WORK ORDER: For each line of the data below that contains "images", return that line.

___ DATASET RECORDS ___

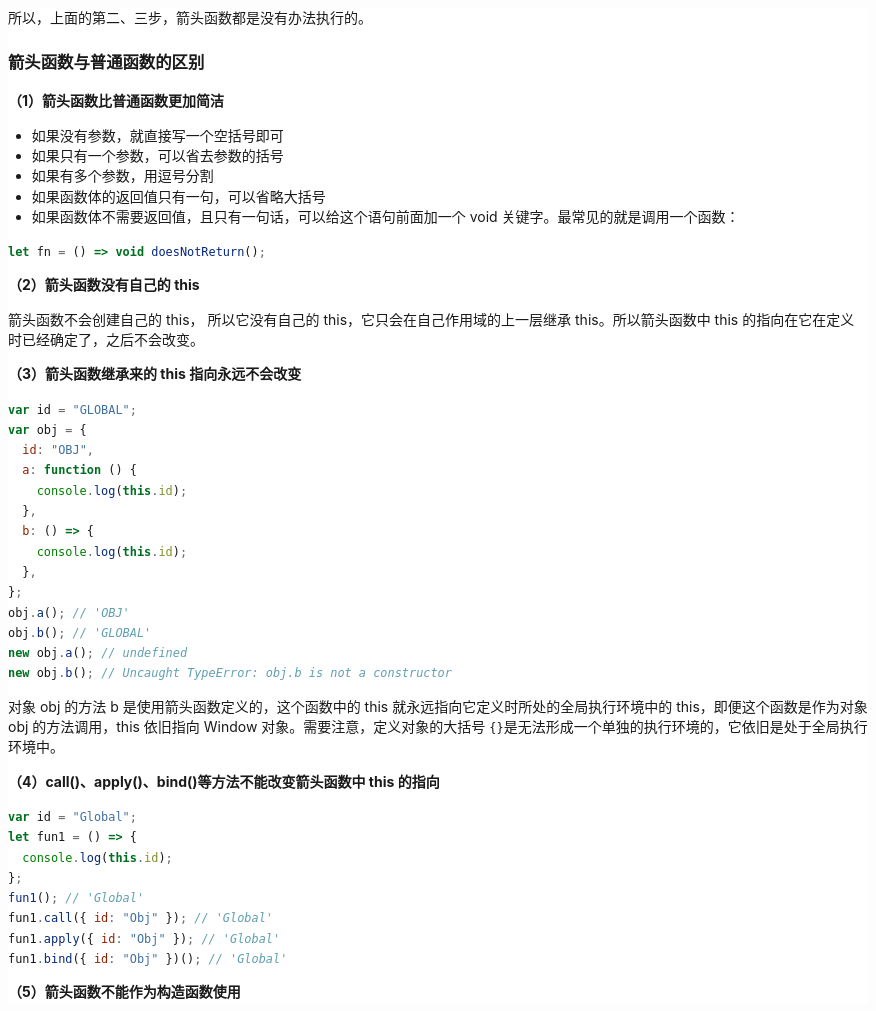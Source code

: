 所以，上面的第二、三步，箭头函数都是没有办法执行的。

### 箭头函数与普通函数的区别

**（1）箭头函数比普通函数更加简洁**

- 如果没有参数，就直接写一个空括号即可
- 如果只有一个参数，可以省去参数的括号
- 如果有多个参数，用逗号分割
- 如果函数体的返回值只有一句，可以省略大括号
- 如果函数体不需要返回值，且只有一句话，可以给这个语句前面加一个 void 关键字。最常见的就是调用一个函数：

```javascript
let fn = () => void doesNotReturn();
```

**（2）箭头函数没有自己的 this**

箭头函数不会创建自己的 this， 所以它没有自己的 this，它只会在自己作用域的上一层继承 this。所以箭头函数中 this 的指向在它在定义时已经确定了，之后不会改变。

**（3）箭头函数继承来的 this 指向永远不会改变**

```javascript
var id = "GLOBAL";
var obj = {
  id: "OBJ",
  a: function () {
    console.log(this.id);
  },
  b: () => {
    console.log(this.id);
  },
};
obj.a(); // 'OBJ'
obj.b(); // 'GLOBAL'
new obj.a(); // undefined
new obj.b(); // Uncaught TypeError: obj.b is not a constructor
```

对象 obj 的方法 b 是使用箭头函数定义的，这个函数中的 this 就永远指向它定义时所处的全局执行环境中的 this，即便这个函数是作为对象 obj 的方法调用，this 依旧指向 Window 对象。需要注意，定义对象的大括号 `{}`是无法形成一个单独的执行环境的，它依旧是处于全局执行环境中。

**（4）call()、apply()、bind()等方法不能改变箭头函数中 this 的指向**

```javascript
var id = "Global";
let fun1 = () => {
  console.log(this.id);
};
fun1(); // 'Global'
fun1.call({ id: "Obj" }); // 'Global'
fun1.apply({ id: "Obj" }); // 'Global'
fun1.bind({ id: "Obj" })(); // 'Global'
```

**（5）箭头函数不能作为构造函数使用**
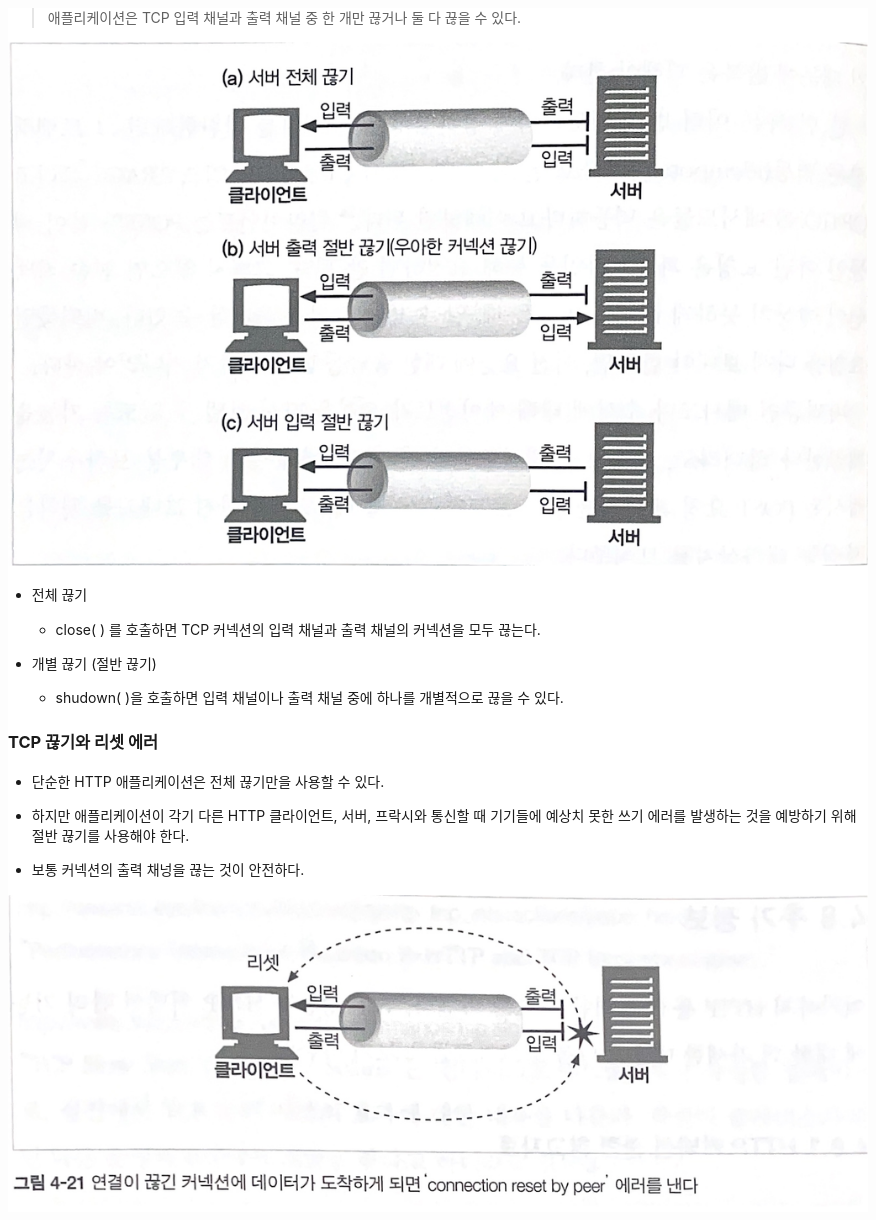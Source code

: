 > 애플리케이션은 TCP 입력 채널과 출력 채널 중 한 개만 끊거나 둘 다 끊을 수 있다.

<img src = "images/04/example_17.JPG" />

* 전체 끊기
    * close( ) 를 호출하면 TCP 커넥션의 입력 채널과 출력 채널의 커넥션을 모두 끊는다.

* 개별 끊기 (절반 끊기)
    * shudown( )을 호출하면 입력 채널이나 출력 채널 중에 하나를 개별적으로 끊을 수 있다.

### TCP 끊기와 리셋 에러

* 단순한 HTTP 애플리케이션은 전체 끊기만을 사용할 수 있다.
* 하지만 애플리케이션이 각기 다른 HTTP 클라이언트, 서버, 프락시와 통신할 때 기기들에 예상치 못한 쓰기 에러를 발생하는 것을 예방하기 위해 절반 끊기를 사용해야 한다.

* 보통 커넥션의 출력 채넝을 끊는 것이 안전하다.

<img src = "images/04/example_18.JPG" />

___

RESULT OF THIS TASK:
<img src = "images/04/example_17.JPG" />
<img src = "images/04/example_18.JPG" />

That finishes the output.